Под давлением лояльной публики фамилии были в конце концов опубликованы: радио и телевидение наперебой передавали их в январе 1987 года, а газеты напечатали список на следующий день, для тех, кто не успел расслышать его накануне. Граждане принялись организовывать спонтанные собрания, на которых составлялись письма, требующие сурового наказания. Студенты университета проводили спонтанные собрания, где припоминали декадентские перфомансы в клубе «Volens-Nolens» и делали выводы в духе «куда катится наша молодежь». Ветераны войны за освобождение Югославии проводили спонтанные митинги, где выражали свое твердое убеждение в том, что в наших семьях вовсе не ценится труд, и требовали наказания пожестче. Мои соседи отворачивались при встрече со мной; мои однокурсники бойкотировали урок английского, если я являлся на него, а преподаватель тихо рыдал в углу. Кое-кому из друзей родители запретили видеться с нами — теми самыми девятнадцатью с нацистской вечеринки, как нас называли. Даже те, кто присутствовал на проклятой вечеринке, избегали встречаться с остальными, и моя подруга не была исключением. Я смотрел на дело, как будто читал рассказ, в котором один из персонажей — отвратительный ублюдок-нигилист — носил мое имя. Его жизнь и моя жизнь пересекались, внахлестку перекрывая друг дружку. В какой-то момент я стал сомневаться в истинности своего существования. Что если, думал я, только я вижу мир таким, каким он в действительности является? Что если моя реальность — это чья-то выдумка, а не его реальность — моя выдумка?
Исидора, в доме которой состоялся обыск с конфискацией всех ее бумаг, сбежала в Белград, чтобы никогда не вернуться, но некоторые из нас, тех, кто остался, объединили свои реальности. Гога после удаления аппендикса лежала в больнице, и медсестры издевались над ней, а Гуса, Веба и я сдружились теснее, чем когда-либо. Мы ходили на спонтанные митинги в призрачной надежде, что наше присутствие каким-то образом поможет восстановить справедливость, объяснит, что все было неудачной шуткой, и что, в конце концов, никого не касается, чем мы занимались на частной вечеринке. Различные патриоты и борцы за социалистические идеалы играли на этих собраниях все те же роли плохих и хороших следователей. На партсобрании, на которое я ввалился без приглашения, потому что никогда не был членом партии, некий Тихомир (чье имя можно перевести как «тихий мир») разыгрывал роль плохого следователя. Он завопил на меня: «Ты надругался над прахом моего деда!» — а когда я предположил, что это звучит попросту смешно, выпучил на меня глаза и застонал, а секретарь собрания, красивая девушка, непрерывно повторяла: «Тихо, Тихомир».

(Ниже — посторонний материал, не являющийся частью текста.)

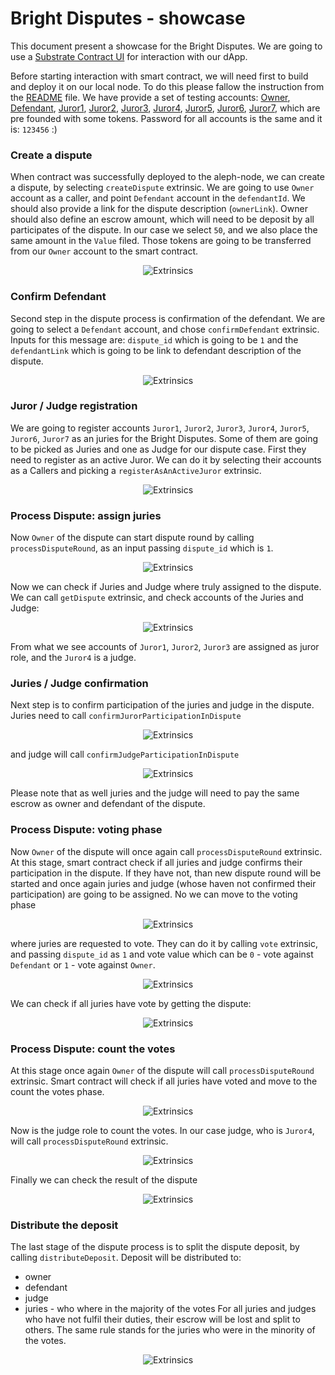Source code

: # Bright Disputes - showcase
This document present a showcase for the Bright Disputes. We are going to use a [Substrate Contract UI](https://contracts-ui.substrate.io/) for interaction with our dApp.

Before starting interaction with smart contract, we will need first to build and deploy it on our local node. To do this please fallow the instruction from the [README](https://github.com/bright/bright-disputes/blob/main/README.md) file. We have provide a set of testing accounts:
[Owner](https://github.com/bright/bright-disputes/blob/main/doc/accounts/5ChhBGUJJLxPk2EJzDN6aeuA7yx7bBBGxgZx5iSr9rMhegrM.json), [Defendant](https://github.com/bright/bright-disputes/blob/main/doc/accounts/5Fhhzf8ZNH2mkP5YddoJ6kj6PfsnB49BxReRopc6CRvqVNrQ.json), [Juror1](https://github.com/bright/bright-disputes/blob/main/doc/accounts/5CFysjxm4tWyePnpELf4xG2o3ZvQV5WVdfvcETn552rYA8h9.json), [Juror2](https://github.com/bright/bright-disputes/blob/main/doc/accounts/5DfNSomECQZkpJJPi8CnBt3aFSAcbDJHy48xaqBkkAc5vVYJ.json), [Juror3](https://github.com/bright/bright-disputes/blob/main/doc/accounts/5CS8L2eS3sbYUcR6b5cvH93DZWiwCGXH4WJzSwTcHmAZekUj.json), [Juror4](https://github.com/bright/bright-disputes/blob/main/doc/accounts/5CSdvQ1mG1j6tsyMib46kFHpwdUqizvWs1NTHGLzQWpNRbrK.json), [Juror5](https://github.com/bright/bright-disputes/blob/main/doc/accounts/5CSvSo9vt1eu4d93EobfA6au8bheGLbkTdvATLb9RPVKgu9b.json), [Juror6](https://github.com/bright/bright-disputes/blob/main/doc/accounts/5CS1o2oMdptJ2owGABQd8Q2TJXSYnLiQjKMWRGnRnSw36RwP.json), [Juror7](https://github.com/bright/bright-disputes/blob/main/doc/accounts/5CSdKZuEYAbaH1nB8rbxqJU5PDtgTtCB5pj4abqQAhimdLU1.json), which are pre founded with some tokens. Password for all accounts is the same and it is: `123456` :)

### Create a dispute
When contract was successfully deployed to the aleph-node, we can create a dispute, by selecting `createDispute` extrinsic. We are going to use `Owner` account as a caller, and point `Defendant` account in the `defendantId`. We should also provide a link for the dispute description (`ownerLink`). Owner should also define an escrow amount, which will need to be deposit by all participates of the dispute. In our case we select `50`, and we also place the same amount in the `Value` filed. Those tokens are going to be transferred from our `Owner` account to the smart contract.

<center>
    
![Extrinsics](https://github.com/bright/bright-disputes/blob/main/doc/images/create_dispute.png)
    
</center> 

### Confirm Defendant
Second step in the dispute process is confirmation of the defendant. We are going to select a `Defendant` account, and chose `confirmDefendant` extrinsic. Inputs for this message are: `dispute_id` which is going to be `1` and the `defendantLink` which is going to be link to defendant description of the dispute.

<center>
    
![Extrinsics](https://github.com/bright/bright-disputes/blob/main/doc/images/confirm_defendant.png)
    
</center> 

### Juror / Judge registration
We are going to register accounts `Juror1`, `Juror2`, `Juror3`, `Juror4`, `Juror5`, `Juror6`, `Juror7` as an juries for the Bright Disputes. Some of them are going to be picked as Juries and one as Judge for our dispute case. First they need to register as an active Juror. We can do it by selecting their accounts as a Callers and picking a `registerAsAnActiveJuror` extrinsic.

<center>
    
![Extrinsics](https://github.com/bright/bright-disputes/blob/main/doc/images/register_juror.png)
    
</center> 

### Process Dispute: assign juries
Now `Owner` of the dispute can start dispute round by calling `processDisputeRound`, as an input passing `dispute_id` which is `1`.

<center>
    
![Extrinsics](https://github.com/bright/bright-disputes/blob/main/doc/images/process_dispute__assign_juries.png)
    
</center> 

Now we can check if Juries and Judge where truly assigned to the dispute. We can call `getDispute` extrinsic, and check accounts of the Juries and Judge:

<center>
    
![Extrinsics](https://github.com/bright/bright-disputes/blob/main/doc/images/get_dispute_picking_juries.png)
    
</center> 

From what we see accounts of `Juror1`, `Juror2`, `Juror3` are assigned as juror role, and the `Juror4` is a judge.

### Juries / Judge confirmation
Next step is to confirm participation of the juries and judge in the dispute. Juries need to call `confirmJurorParticipationInDispute` 

<center>
    
![Extrinsics](https://github.com/bright/bright-disputes/blob/main/doc/images/confirm_juror.png)
    
</center> 

and judge will call `confirmJudgeParticipationInDispute`

<center>
    
![Extrinsics](https://github.com/bright/bright-disputes/blob/main/doc/images/confirm_judge.png)
    
</center> 

Please note that as well juries and the judge will need to pay the same escrow as owner and defendant of the dispute.

### Process Dispute: voting phase
Now `Owner` of the dispute will once again call `processDisputeRound` extrinsic. At this stage, smart contract check if all juries and judge confirms their participation in the dispute. If they have not, than new dispute round will be started and once again juries and judge (whose haven not confirmed their participation) are going to be assigned. No we can move to the voting phase

<center>
    
![Extrinsics](https://github.com/bright/bright-disputes/blob/main/doc/images/get_dispute_start_voting.png)
    
</center> 

where juries are requested to vote. They can do it by calling `vote` extrinsic, and passing `dispute_id` as `1` and vote value which can be `0` - vote against `Defendant` or `1` - vote against `Owner`.

<center>
    
![Extrinsics](https://github.com/bright/bright-disputes/blob/main/doc/images/juror_vote.png)
    
</center> 

We can check if all juries have vote by getting the dispute:

<center>
    
![Extrinsics](https://github.com/bright/bright-disputes/blob/main/doc/images/get_dispute_voting_ends.png)
    
</center> 

### Process Dispute: count the votes
At this stage once again `Owner` of the dispute will call `processDisputeRound` extrinsic. Smart contract will check if all juries have voted and move to the count the votes phase.

<center>
    
![Extrinsics](https://github.com/bright/bright-disputes/blob/main/doc/images/process_dispute__voting.png)
    
</center> 

Now is the judge role to count the votes. In our case judge, who is `Juror4`, will call `processDisputeRound` extrinsic. 

<center>
    
![Extrinsics](https://github.com/bright/bright-disputes/blob/main/doc/images/process_dispute__count_votes.png)
    
</center> 

Finally we can check the result of the dispute

<center>
    
![Extrinsics](https://github.com/bright/bright-disputes/blob/main/doc/images/get_dispute_ended.png)
    
</center> 

### Distribute the deposit
The last stage of the dispute process is to split the dispute deposit, by calling `distributeDeposit`. Deposit will be distributed to:
* owner
* defendant
* judge
* juries - who where in the majority of the votes
For all juries and judges who have not fulfil their duties, their escrow will be lost and split to others. The same rule stands for the juries who were in the minority of the votes.

<center>
    
![Extrinsics](https://github.com/bright/bright-disputes/blob/main/doc/images/distribute_deposit.png)
    
</center>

Партия, меж тем, наблюдала за нашим поведением. По крайней мере, так сказал мне человек, по поручению Обкома партии явившийся ко мне домой с проверкой. «Будь осторожен, — сказал он отеческим тоном, — за тобой пристально наблюдают». В мгновение ока я понял Кафку. Много лет спустя этот человек пришел к моему отцу покупать мед (в то время отец беззастенчиво торговал медом у себя дома). Он не стал обсуждать ту вечеринку, сказал только: «Такие были времена». Он сказал, что его двадцатилетняя дочь хочет стать писателем, и показал мне ее стихотворение, которое гордо хранил в бумажнике. Стихотворение оказалось черновиком предсмертной записки, в первой строчке, которую я прочел, значилось: «Я не хочу жить, потому что никто меня не любит». Он сказал, что дочь стесняется сама показывать ему свои стихи, она просто разбрасывает их по дому, как будто случайно, чтобы он мог их найти. Помню, как он уходил, нагруженный ведерками с медом. Надеюсь, его дочь до сих пор жива.